Safety of relatively high doses of inhaled corticosteroids is an important issue and was best studied in the EUROSCOP trial where a significant small increase in skin bruising was seen with active treatment. No study showed an increase in fractures. Bone density was measured in a subset of subjects in the EUROSCOP trial and those on budesonide had less bone loss than those on placebo. There was also a small increase in dysphonia and oral candidiasis with active treatments.

COPD has mixed pathology, including emphysema, small airways disease, and changes in mucous glands and goblet cells. It is likely that different pathologies respond differently to inhaled corticosteroids. The studies are likely to be analysed with such subgroups; none has yet been presented.

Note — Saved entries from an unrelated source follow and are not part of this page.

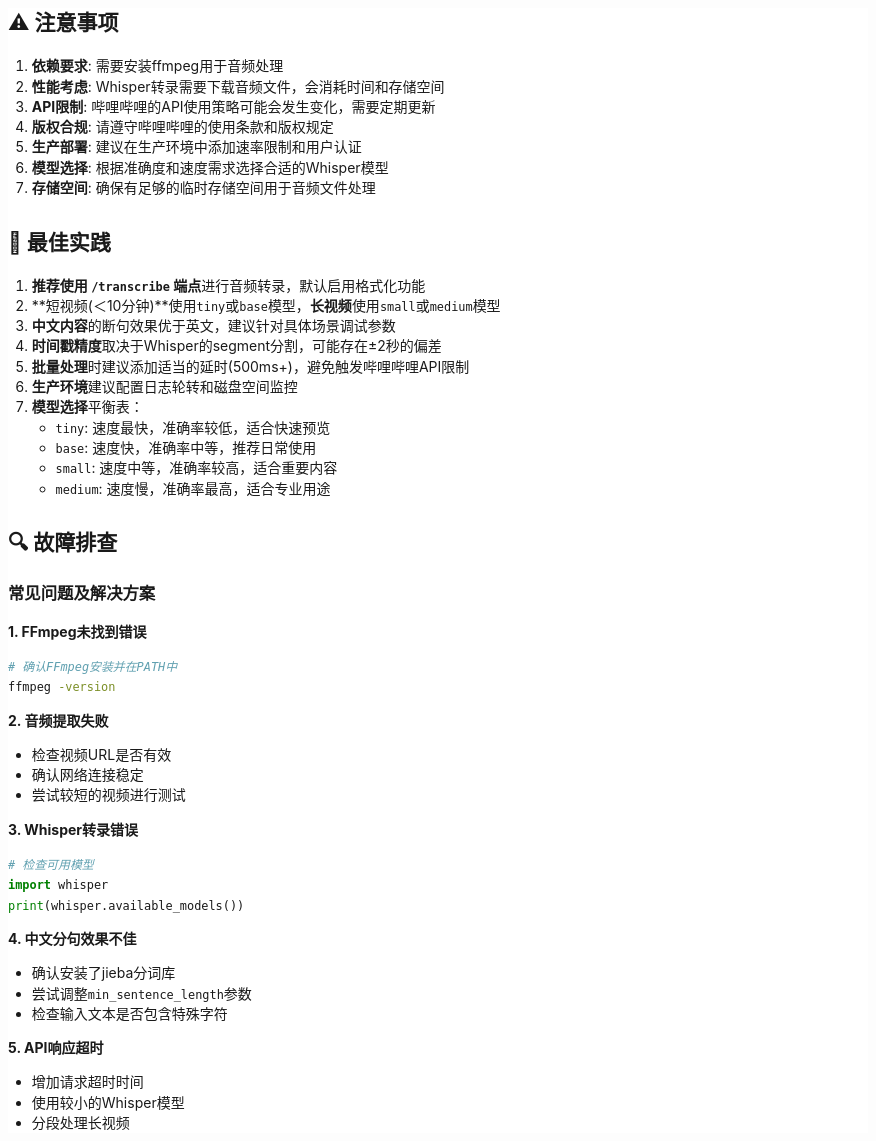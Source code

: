 ## ⚠️ 注意事项

1. **依赖要求**: 需要安装ffmpeg用于音频处理
2. **性能考虑**: Whisper转录需要下载音频文件，会消耗时间和存储空间
3. **API限制**: 哔哩哔哩的API使用策略可能会发生变化，需要定期更新
4. **版权合规**: 请遵守哔哩哔哩的使用条款和版权规定
5. **生产部署**: 建议在生产环境中添加速率限制和用户认证
6. **模型选择**: 根据准确度和速度需求选择合适的Whisper模型
7. **存储空间**: 确保有足够的临时存储空间用于音频文件处理

## 🎯 最佳实践

1. **推荐使用 `/transcribe` 端点**进行音频转录，默认启用格式化功能
2. **短视频(＜10分钟)**使用`tiny`或`base`模型，**长视频**使用`small`或`medium`模型  
3. **中文内容**的断句效果优于英文，建议针对具体场景调试参数
4. **时间戳精度**取决于Whisper的segment分割，可能存在±2秒的偏差
5. **批量处理**时建议添加适当的延时(500ms+)，避免触发哔哩哔哩API限制
6. **生产环境**建议配置日志轮转和磁盘空间监控
7. **模型选择**平衡表：
   - `tiny`: 速度最快，准确率较低，适合快速预览
   - `base`: 速度快，准确率中等，推荐日常使用  
   - `small`: 速度中等，准确率较高，适合重要内容
   - `medium`: 速度慢，准确率最高，适合专业用途

## 🔍 故障排查

### 常见问题及解决方案

**1. FFmpeg未找到错误**
```bash
# 确认FFmpeg安装并在PATH中
ffmpeg -version
```

**2. 音频提取失败**
- 检查视频URL是否有效
- 确认网络连接稳定
- 尝试较短的视频进行测试

**3. Whisper转录错误**
```python
# 检查可用模型
import whisper
print(whisper.available_models())
```

**4. 中文分句效果不佳**
- 确认安装了jieba分词库
- 尝试调整`min_sentence_length`参数
- 检查输入文本是否包含特殊字符

**5. API响应超时**
- 增加请求超时时间
- 使用较小的Whisper模型
- 分段处理长视频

There is a large and conflicting literature on predictive factors for short term steroid response and, as yet, no known relationship between the short term effects and longitudinal decline in FEV1. The EUROSCOP study can investigate this by relating the improvement in the first six months of treatment with subsequent decline; the ISOLDE study included an open steroid trial after randomisation and before active or placebo treatments. Help with the usefulness of short term steroid trials (or lack of it) should be available soon.

COPD is emerging from the backwaters of respiratory medicine. These three trials, when published, will provide good evidence for the place of inhaled corticosteroids in disease management and will suggest that they are unlikely to be the ideal drugs for this disease. One positive aspect of this is that it now leads us to look for alternative treatments for COPD. The three studies have produced important guidance on how such treatments could be evaluated.